Let’s start with accompaniment. Rightly used, it means “being with” another as a friend. We all need friends, of course, and the best way to have a friend is to be a friend. But there’s no shortage of counterfeits. A true friend tells us the truth, both in word and action.
The New York Catholic Worker recently published A Declaration of A Catholic Commitment To Trans-Affirmation. It’s presented as an exercise in accompaniment. But the Declaration fails badly, and for at least three reasons.
First, it rhapsodizes about love while ignoring the created nature of human sexuality. Biological sex is deeply relevant to how males and females form and nurture families. A just polity recognizes as much. Equity is not at odds with complementarity.

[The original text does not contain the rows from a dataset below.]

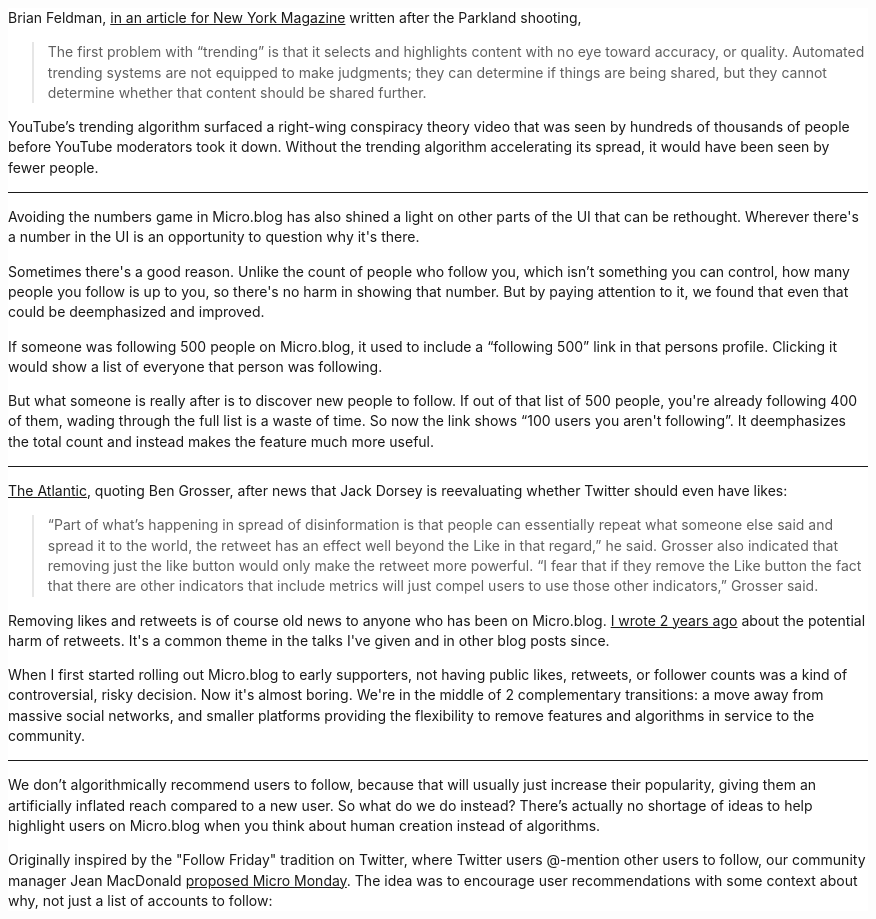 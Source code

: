 Brian Feldman, [in an article for New York Magazine][9] written after the Parkland shooting, 

> The first problem with “trending” is that it selects and highlights content with no eye toward accuracy, or quality. Automated trending systems are not equipped to make judgments; they can determine if things are being shared, but they cannot determine whether that content should be shared further.

YouTube’s trending algorithm surfaced a right-wing conspiracy theory video that was seen by hundreds of thousands of people before YouTube moderators took it down. Without the trending algorithm accelerating its spread, it would have been seen by fewer people.

---- 

Avoiding the numbers game in Micro.blog has also shined a light on other parts of the UI that can be rethought. Wherever there's a number in the UI is an opportunity to question why it's there.

Sometimes there's a good reason. Unlike the count of people who follow you, which isn’t something you can control, how many people you follow is up to you, so there's no harm in showing that number. But by paying attention to it, we found that even that could be deemphasized and improved.

If someone was following 500 people on Micro.blog, it used to include a “following 500” link in that persons profile. Clicking it would show a list of everyone that person was following.

But what someone is really after is to discover new people to follow. If out of that list of 500 people, you're already following 400 of them, wading through the full list is a waste of time. So now the link shows “100 users you aren't following”. It deemphasizes the total count and instead makes the feature much more useful.

---- 

[The Atlantic][10], quoting Ben Grosser, after news that Jack Dorsey is reevaluating whether Twitter should even have likes:

> “Part of what’s happening in spread of disinformation is that people can essentially repeat what someone else said and spread it to the world, the retweet has an effect well beyond the Like in that regard,” he said. Grosser also indicated that removing just the like button would only make the retweet more powerful. “I fear that if they remove the Like button the fact that there are other indicators that include metrics will just compel users to use those other indicators,” Grosser said.

Removing likes and retweets is of course old news to anyone who has been on Micro.blog. [I wrote 2 years ago][11] about the potential harm of retweets. It's a common theme in the talks I've given and in other blog posts since.

When I first started rolling out Micro.blog to early supporters, not having public likes, retweets, or follower counts was a kind of controversial, risky decision. Now it's almost boring. We're in the middle of 2 complementary transitions: a move away from massive social networks, and smaller platforms providing the flexibility to remove features and algorithms in service to the community.

---- 

We don’t algorithmically recommend users to follow, because that will usually just increase their popularity, giving them an artificially inflated reach compared to a new user. So what do we do instead? There’s actually no shortage of ideas to help highlight users on Micro.blog when you think about human creation instead of algorithms.

Originally inspired by the "Follow Friday" tradition on Twitter, where Twitter users @-mention other users to follow, our community manager Jean MacDonald [proposed Micro Monday](). The idea was to encourage user recommendations with some context about why, not just a list of accounts to follow:


[1]:	https://www.wired.com/story/elon-musk-and-the-unnerving-influence-of-twitters-power-users/
[2]:	https://aleenmean.com/2018/01/01/hello-2018/
[3]:	https://dooce.com/2015/11/03/are-you-a-social-media-influencer-well-then-pull-on-up-a-chair-and-pay-attention/
[4]:	https://news.utexas.edu/2020/09/21/getting-fewer-likes-on-social-media-elicits-emotional-distress-among-adolescents/
[5]:	http://www.flish.co.uk/micro-blog/2018/01/797
[6]:	https://om.co/2021/08/10/glass/
[7]:	https://www.nytimes.com/2019/12/06/technology/fake-social-media-manipulation.html
[8]:	https://www.wired.com/story/instagram-hiding-likes-adam-mosseri-tracee-ellis-ross-wired25/
[9]:	https://nymag.com/intelligencer/2018/02/trending-on-social-media-is-worthless.html
[10]:	https://www.theatlantic.com/technology/archive/2018/10/twitter-should-kill-retweet/574321/
[11]:	https://www.manton.org/2016/11/22/fake-news-and.html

Second, it assumes that our bodies are somehow separate from who we are, that they are mere instruments. But we are each a unique unity of body and soul. Indeed, we remain these same unities in the Resurrection.
Third, while violence against transexuals is abhorrent, the Declaration is disingenuous about what’s involved in transexual change. Effecting this change is an act of violence; it involves physical mutilation in the name of an external plasticity.
There’s a grim irony in the Catholic Worker’s promotion of the Declaration. It is simply risible to suppose that Peter Maurin or Dorothy Day’s “clarification of thought” would require us to announce our pronouns!
Now comes our second example: discernment. It’s often linked with our first example. In a self-revealing, well, accompaniment to the Declaration, the CW reprinted an article by a man who had “transitioned” into a woman after 29 years of marriage and two children. According to the author, his associate pastor told him in confession that together they could “say a prayer to the Blessed Mother to help guide you on your journey.” Later his pastor, unschooled in new developments, told him, “I’ll need you to help me learn.” Still later, he reports, his cardinal asked, “How can I help you?”
Discernment, rightly understood, means careful thinking over a period of time and with a special regard for the sources of knowing how best to act and live in a particular context. We discern, of course, as human beings. Emotion can, and should, come into play. So should intellect. In the end we come to conscience: that is, the last best exercise of practical reason. In this process, we observe, judge, and act.
Practical reasoning — reasoning that leads to action — does not, need not, come with its arguments laid out for public review. But arguments it nonetheless has. And the more serious we are about our practical reasoning the more ready we should be to make clear to ourselves and to others what arguments guide us.
Discernment, then, is hard work. It is not navel-gazing, not stargazing, and not putting up a finger to test the wind. We need some friends, more often than not, to discern rightly — true friends, not counterfeits.